**Exercise goal:** In the entries below, the lines from the one with "Alfred workflow to" through the one with "Thanks to [Dean" are to be copied exactly; both ends count.

(Beginning of Provided data)

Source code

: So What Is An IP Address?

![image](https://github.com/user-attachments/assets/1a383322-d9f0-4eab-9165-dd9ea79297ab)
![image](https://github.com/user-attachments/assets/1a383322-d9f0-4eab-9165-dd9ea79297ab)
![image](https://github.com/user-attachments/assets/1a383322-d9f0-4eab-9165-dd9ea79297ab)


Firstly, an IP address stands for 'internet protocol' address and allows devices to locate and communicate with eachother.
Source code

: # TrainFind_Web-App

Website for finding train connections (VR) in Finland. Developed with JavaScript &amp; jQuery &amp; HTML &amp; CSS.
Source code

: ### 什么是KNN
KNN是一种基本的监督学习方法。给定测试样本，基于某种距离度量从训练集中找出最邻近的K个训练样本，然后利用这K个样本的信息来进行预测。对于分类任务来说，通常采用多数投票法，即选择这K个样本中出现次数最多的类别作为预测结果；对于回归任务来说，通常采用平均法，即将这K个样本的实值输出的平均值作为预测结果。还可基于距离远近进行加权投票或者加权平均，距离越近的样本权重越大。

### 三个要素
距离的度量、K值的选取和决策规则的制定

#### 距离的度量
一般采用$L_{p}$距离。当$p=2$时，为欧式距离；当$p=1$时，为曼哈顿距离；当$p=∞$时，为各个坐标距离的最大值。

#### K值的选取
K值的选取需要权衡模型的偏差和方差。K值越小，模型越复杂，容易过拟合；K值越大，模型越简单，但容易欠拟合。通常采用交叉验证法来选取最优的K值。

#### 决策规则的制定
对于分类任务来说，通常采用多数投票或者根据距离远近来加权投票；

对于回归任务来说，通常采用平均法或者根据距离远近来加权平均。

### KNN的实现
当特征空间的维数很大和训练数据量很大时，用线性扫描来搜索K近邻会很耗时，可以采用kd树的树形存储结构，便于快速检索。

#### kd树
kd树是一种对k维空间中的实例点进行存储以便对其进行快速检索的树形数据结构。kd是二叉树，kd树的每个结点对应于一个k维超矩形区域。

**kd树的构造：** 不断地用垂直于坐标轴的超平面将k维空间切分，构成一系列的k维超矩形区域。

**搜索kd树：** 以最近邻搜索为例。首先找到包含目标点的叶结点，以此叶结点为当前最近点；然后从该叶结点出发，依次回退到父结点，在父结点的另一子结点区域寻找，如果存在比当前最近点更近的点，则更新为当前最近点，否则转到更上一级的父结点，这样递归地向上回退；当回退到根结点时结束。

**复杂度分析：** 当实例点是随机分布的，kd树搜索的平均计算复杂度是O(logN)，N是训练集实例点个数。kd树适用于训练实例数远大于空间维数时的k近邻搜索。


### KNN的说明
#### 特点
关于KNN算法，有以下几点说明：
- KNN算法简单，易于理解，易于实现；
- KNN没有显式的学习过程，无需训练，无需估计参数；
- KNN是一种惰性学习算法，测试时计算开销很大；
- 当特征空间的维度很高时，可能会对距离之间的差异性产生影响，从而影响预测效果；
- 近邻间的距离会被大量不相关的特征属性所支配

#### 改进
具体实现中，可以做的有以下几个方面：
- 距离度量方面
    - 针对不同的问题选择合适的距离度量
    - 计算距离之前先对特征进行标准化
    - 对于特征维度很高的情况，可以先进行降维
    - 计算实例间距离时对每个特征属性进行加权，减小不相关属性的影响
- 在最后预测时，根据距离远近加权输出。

(End of Provided data)
(Beginning of Provided data)

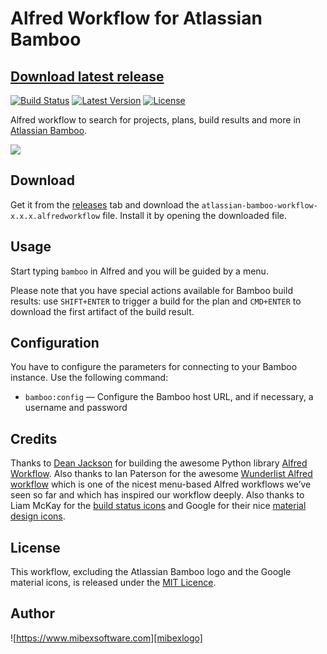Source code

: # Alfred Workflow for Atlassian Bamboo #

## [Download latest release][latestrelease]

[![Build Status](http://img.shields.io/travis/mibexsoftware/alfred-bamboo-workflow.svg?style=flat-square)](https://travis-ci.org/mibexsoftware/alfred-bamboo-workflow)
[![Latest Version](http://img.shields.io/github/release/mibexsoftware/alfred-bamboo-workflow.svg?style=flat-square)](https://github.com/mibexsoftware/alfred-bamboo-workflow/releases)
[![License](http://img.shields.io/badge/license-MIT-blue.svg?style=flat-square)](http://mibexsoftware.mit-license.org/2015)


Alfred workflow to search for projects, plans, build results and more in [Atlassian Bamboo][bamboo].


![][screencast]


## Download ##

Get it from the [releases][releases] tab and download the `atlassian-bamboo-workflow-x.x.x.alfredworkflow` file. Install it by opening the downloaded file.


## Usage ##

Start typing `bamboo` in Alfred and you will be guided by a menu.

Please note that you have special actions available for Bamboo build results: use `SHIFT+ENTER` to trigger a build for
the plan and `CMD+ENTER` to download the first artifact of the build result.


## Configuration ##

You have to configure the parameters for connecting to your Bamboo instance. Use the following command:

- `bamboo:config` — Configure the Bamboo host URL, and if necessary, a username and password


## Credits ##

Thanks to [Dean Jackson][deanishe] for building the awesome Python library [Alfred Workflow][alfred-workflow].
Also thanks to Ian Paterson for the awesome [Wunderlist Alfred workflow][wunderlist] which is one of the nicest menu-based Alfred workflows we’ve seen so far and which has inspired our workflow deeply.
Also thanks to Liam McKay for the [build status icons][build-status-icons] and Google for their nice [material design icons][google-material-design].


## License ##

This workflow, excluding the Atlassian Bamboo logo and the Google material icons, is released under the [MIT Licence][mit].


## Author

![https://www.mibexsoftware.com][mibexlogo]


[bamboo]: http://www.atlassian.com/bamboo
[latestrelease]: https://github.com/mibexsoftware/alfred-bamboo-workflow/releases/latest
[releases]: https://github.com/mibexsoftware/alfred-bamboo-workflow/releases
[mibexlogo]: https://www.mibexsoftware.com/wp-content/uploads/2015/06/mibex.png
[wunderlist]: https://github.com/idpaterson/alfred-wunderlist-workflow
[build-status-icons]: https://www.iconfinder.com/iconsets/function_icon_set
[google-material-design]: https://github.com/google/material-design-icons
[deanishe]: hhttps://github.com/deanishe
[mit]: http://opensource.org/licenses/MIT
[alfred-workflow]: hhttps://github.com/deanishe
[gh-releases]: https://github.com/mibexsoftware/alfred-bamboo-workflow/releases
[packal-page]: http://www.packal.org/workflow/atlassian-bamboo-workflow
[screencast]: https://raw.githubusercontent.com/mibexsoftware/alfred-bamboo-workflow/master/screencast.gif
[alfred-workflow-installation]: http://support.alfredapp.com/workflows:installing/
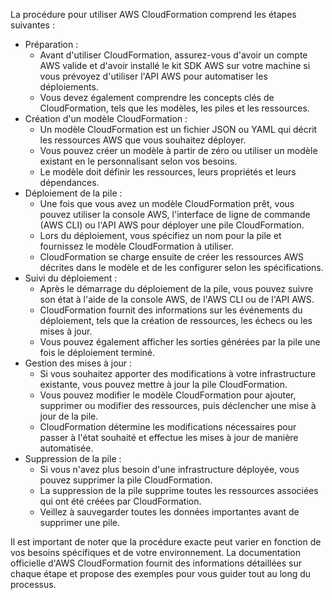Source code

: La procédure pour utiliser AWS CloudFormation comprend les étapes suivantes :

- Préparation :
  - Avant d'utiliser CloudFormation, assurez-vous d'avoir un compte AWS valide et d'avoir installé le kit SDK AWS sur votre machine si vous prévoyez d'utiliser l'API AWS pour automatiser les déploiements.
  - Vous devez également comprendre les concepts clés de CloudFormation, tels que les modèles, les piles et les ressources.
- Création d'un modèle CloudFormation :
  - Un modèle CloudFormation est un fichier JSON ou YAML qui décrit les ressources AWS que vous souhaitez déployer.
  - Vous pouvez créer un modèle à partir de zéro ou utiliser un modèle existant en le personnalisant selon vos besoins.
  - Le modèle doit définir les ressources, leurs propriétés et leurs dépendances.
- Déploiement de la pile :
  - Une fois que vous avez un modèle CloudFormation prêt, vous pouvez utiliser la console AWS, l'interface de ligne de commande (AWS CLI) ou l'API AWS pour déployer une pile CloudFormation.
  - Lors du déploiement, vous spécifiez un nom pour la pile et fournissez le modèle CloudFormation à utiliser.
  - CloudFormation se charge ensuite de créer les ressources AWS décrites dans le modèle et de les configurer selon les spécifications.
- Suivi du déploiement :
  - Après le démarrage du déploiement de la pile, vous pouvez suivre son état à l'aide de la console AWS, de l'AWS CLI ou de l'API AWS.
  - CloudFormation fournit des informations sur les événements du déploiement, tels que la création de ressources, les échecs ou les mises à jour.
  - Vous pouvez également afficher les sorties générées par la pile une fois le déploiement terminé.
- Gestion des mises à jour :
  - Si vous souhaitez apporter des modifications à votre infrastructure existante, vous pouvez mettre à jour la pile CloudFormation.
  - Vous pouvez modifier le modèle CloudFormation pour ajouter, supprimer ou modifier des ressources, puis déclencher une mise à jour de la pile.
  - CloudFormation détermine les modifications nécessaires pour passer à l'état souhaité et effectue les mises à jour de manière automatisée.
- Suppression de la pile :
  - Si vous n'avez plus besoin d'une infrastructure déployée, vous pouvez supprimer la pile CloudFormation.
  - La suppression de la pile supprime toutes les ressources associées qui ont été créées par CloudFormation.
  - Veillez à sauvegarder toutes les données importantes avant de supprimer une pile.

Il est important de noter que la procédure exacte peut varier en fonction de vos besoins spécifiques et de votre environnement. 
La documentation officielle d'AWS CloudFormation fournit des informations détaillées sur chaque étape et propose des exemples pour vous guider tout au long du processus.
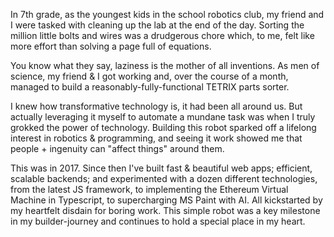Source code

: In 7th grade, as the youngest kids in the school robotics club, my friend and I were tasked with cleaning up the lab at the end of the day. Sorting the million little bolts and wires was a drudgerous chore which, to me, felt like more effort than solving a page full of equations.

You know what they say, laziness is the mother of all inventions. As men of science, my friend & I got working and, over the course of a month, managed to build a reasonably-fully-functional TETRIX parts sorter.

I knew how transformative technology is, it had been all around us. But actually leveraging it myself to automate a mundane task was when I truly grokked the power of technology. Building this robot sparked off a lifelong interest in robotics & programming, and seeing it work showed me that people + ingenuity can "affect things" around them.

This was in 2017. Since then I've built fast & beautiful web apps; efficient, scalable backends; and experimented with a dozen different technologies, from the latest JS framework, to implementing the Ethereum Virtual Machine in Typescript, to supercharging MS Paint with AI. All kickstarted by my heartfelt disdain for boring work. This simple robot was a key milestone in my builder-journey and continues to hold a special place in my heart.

(End of Provided data)

**Written response:**
Alfred workflow to search for projects, plans, build results and more in [Atlassian Bamboo][bamboo].


![][screencast]


## Download ##

Get it from the [releases][releases] tab and download the `atlassian-bamboo-workflow-x.x.x.alfredworkflow` file. Install it by opening the downloaded file.


## Usage ##

Start typing `bamboo` in Alfred and you will be guided by a menu.

Please note that you have special actions available for Bamboo build results: use `SHIFT+ENTER` to trigger a build for
the plan and `CMD+ENTER` to download the first artifact of the build result.


## Configuration ##

You have to configure the parameters for connecting to your Bamboo instance. Use the following command:

- `bamboo:config` — Configure the Bamboo host URL, and if necessary, a username and password


## Credits ##

Thanks to [Dean Jackson][deanishe] for building the awesome Python library [Alfred Workflow][alfred-workflow].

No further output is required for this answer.